#### Assignment
Reproduce the data below exactly as written. Pictures do not belong in the copy.

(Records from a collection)
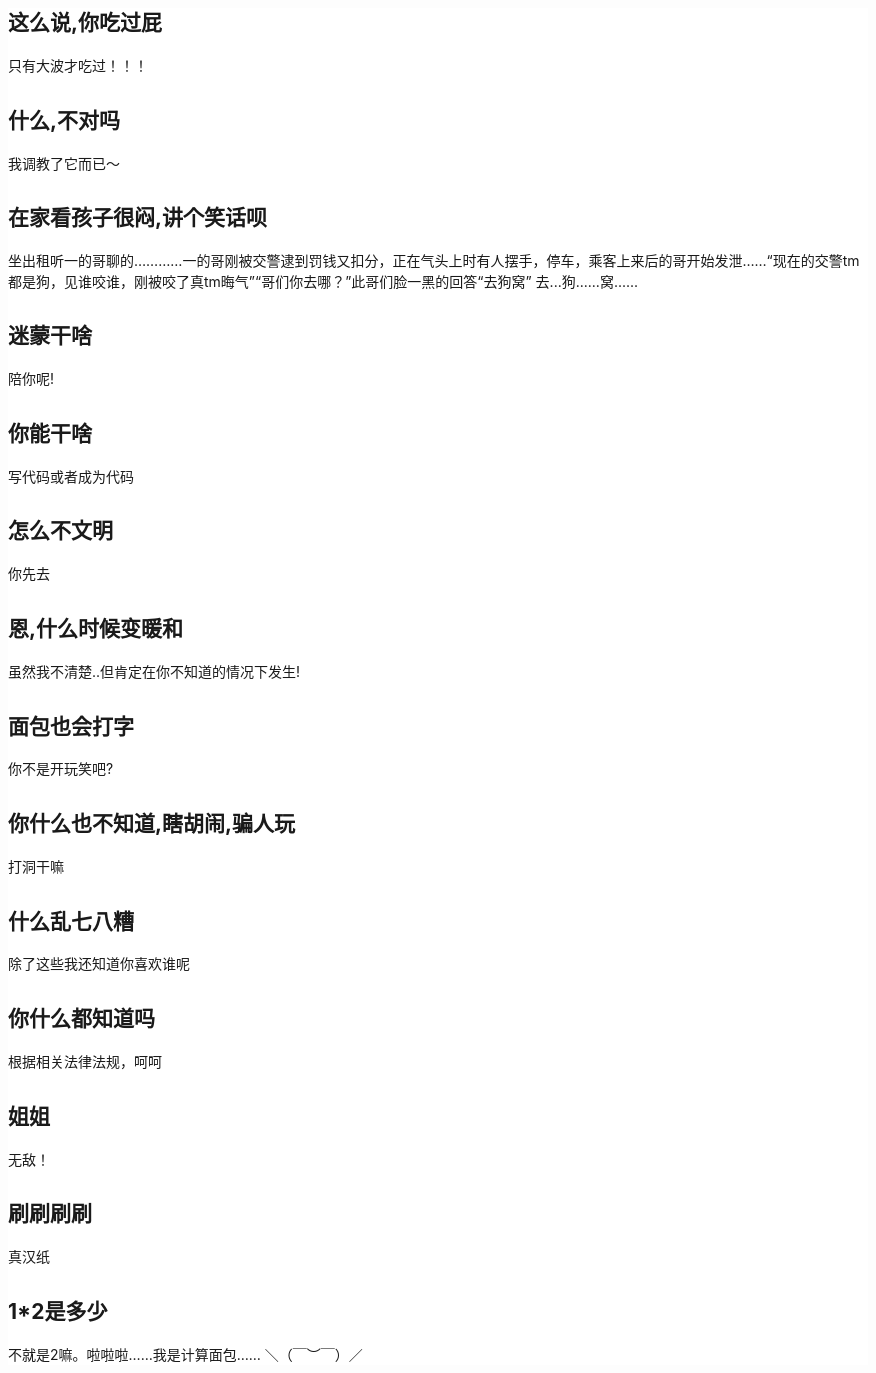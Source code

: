 ## 这么说,你吃过屁
只有大波才吃过！！！

## 什么,不对吗
我调教了它而已～

## 在家看孩子很闷,讲个笑话呗
坐出租听一的哥聊的…………一的哥刚被交警逮到罚钱又扣分，正在气头上时有人摆手，停车，乘客上来后的哥开始发泄……“现在的交警tm都是狗，见谁咬谁，刚被咬了真tm晦气”“哥们你去哪？”此哥们脸一黑的回答“去狗窝”   去...狗......窝......

## 迷蒙干啥
陪你呢!

## 你能干啥
写代码或者成为代码

## 怎么不文明
你先去

## 恩,什么时候变暖和
虽然我不清楚..但肯定在你不知道的情况下发生!

## 面包也会打字
你不是开玩笑吧?

## 你什么也不知道,瞎胡闹,骗人玩
打洞干嘛

## 什么乱七八糟
除了这些我还知道你喜欢谁呢

## 你什么都知道吗
根据相关法律法规，呵呵

## 姐姐
无敌！

## 刷刷刷刷
真汉纸

## 1*2是多少
不就是2嘛。啦啦啦……我是计算面包…… ＼（￣︶￣）／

#### Exercise response
Source code

: ## 这么说,你吃过屁
只有大波才吃过！！！

## 什么,不对吗
我调教了它而已～

## 在家看孩子很闷,讲个笑话呗
坐出租听一的哥聊的…………一的哥刚被交警逮到罚钱又扣分，正在气头上时有人摆手，停车，乘客上来后的哥开始发泄……“现在的交警tm都是狗，见谁咬谁，刚被咬了真tm晦气”“哥们你去哪？”此哥们脸一黑的回答“去狗窝”   去...狗......窝......

## 迷蒙干啥
陪你呢!

## 你能干啥
写代码或者成为代码

## 怎么不文明
你先去

## 恩,什么时候变暖和
虽然我不清楚..但肯定在你不知道的情况下发生!

## 面包也会打字
你不是开玩笑吧?

## 你什么也不知道,瞎胡闹,骗人玩
打洞干嘛

## 什么乱七八糟
除了这些我还知道你喜欢谁呢

## 你什么都知道吗
根据相关法律法规，呵呵

## 姐姐
无敌！

## 刷刷刷刷
真汉纸

## 1*2是多少
不就是2嘛。啦啦啦……我是计算面包…… ＼（￣︶￣）／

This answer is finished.